Read Collected Poems 1931-74 Page 17


  If space curves how much the more thought,

  Returning after every conjugation

  To the young point of rest it started in?

  The fulness of being is not in refinement,

  By the delimitation of the object, but

  In roundness, the embosoming of the Real.

  The egg, the cone, the rhombus: orders of reality

  Which declaim coldly against the reason:

  We may surround and view from every side,

  We may expound, break into fields of thought,

  But qualifying in this manner only spoil:

  On this derogatory wheel stands Man.

  Now who is greater than his greatest appetite?

  Who is weaker than the least of his fears?

  Who claims that he can match them perfectly,

  Apprehended without to unapprehended within?

  We Greeks were taught how to exhaust ideas,

  Melissa, but first begin with people. There we score!

  No Roman understood our sunny concupiscence,

  The fast republican colour of our values.

  Philosophy with us was not worked out.

  We used experience up. The rest precipitated.

  Soon we were still alive: but nothing else was left.

  V

  IN ATHENS

  At last with four peroxide whores

  Like doped marigolds growing upon this balcony,

  We wait for sunrise, all conscripted

  From our passions by the tedium and spleen,

  While the rich dews are forming

  On the mind of space already thick enough

  To cut with scythes on the wet marbles

  Of Acropolis, intentions murdered by the cold.

  I take her in my arms, a cobweb full of diamonds,

  Which by some culture might be tears or pearls….

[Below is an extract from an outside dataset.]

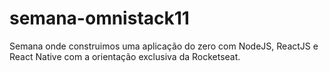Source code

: # semana-omnistack11
Semana onde construimos uma aplicação do zero com NodeJS, ReactJS e React Native com a orientação exclusiva da Rocketseat.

  One speaks Turkish, slender as an ilex,

  Half asleep is boiling an egg;

  A Jewess, lovely, conspiratorial,

  Over a spirit-lamp by an hour-glass

  Too small to have been made for timing

  Anything much longer than a kiss.

  VI

  AT ALEXANDRIA

  Wind among prisms all tonight again:

  Alone again, awake again in the Sufi’s house,

  Cumbered by this unexpiring love,

  Jammed like a cartridge in the breech

  Leaving the bed with its dented pillow,

  The married shoes alert upon the floor.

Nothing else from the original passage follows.